その問いに対し、アガネスは淡々としかし、決意に満ちたような声でこう答えた。
「王子が、人々を助けたいとおっしゃった。
この国のみならず全ての人を助けたいとおっしゃった。
その身を犠牲にしたとしても助けたいと。
だから、私は王子の望むことをしたまで。
たとえ、敵であるお前であっても、私は助ける。」
王子に仇なさなければな、とアガネスは最後に付け加えた。
ヘルはフン!と鼻を鳴らしなんだか納得いかない様子だ。
そして私の方に目を向けこういった。
「お前が王子だったとはな。じじいのとこで会うまで知らなかったぜ。
誘導をどうこうしてやると考えているやつは
国にこっぴどくやられたやつだと思っていたが。
ま、何であれ、助けてもらったのは事実だ。
借りをつくったままじゃ俺の気が済まねえ。」
ヘルはアガネスに近づき、「ほら、貸してみな。」といい、
手当に当たっていたフリーをどかせ、アガネスの傷を見ると、
腰のポーチから道具をいろいろ取り出した。
そして、慣れた手つきで手当に当たった。
「おら、これ飲んどけ。痛み止めだ。多少は楽になる。

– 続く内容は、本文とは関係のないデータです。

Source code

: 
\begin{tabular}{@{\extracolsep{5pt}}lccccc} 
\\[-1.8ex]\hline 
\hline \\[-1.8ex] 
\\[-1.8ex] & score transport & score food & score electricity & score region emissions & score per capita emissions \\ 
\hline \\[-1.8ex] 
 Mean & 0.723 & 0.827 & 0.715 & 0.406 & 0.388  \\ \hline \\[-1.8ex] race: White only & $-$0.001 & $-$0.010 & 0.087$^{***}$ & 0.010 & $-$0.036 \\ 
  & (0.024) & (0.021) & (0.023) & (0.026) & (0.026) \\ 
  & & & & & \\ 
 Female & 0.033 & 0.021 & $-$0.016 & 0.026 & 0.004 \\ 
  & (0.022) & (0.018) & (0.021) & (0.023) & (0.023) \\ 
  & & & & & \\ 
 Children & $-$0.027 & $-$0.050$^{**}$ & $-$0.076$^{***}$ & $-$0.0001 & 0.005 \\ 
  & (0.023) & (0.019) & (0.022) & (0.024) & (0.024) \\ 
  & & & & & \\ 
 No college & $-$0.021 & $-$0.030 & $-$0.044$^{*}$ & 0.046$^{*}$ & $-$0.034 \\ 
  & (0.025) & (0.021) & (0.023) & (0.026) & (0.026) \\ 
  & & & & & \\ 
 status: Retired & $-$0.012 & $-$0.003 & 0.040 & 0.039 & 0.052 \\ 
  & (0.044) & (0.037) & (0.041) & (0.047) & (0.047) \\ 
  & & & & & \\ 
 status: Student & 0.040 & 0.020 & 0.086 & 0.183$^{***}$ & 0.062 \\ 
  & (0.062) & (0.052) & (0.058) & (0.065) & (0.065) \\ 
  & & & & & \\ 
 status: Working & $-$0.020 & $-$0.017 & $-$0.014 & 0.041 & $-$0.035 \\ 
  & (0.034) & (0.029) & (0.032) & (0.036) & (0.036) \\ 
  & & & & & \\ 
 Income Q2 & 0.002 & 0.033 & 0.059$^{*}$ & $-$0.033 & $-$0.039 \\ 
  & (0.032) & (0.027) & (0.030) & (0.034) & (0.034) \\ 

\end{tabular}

」
アガネスは半信半疑の様子でもらった液状の薬を飲みほした。
ヘルが使っているのは薬草の類だろう。
誘導具での治療が一般的な今でも、薬は使われ続けている。
しばらくして、処置が終わったのか、
「これで、応急的だが手当はした。
本格的な治療は隠れ里にでもついてからしてもらえ。」
とヘルはいい、道具を片付け始めた。
「ありがとう。」
そうアガネスは告げた。
道具を片付け終えたヘルは
「ふん、これで貸し借りなしだ。」
と言いながら立ち上がり腕を組んで、そっぽを向いた。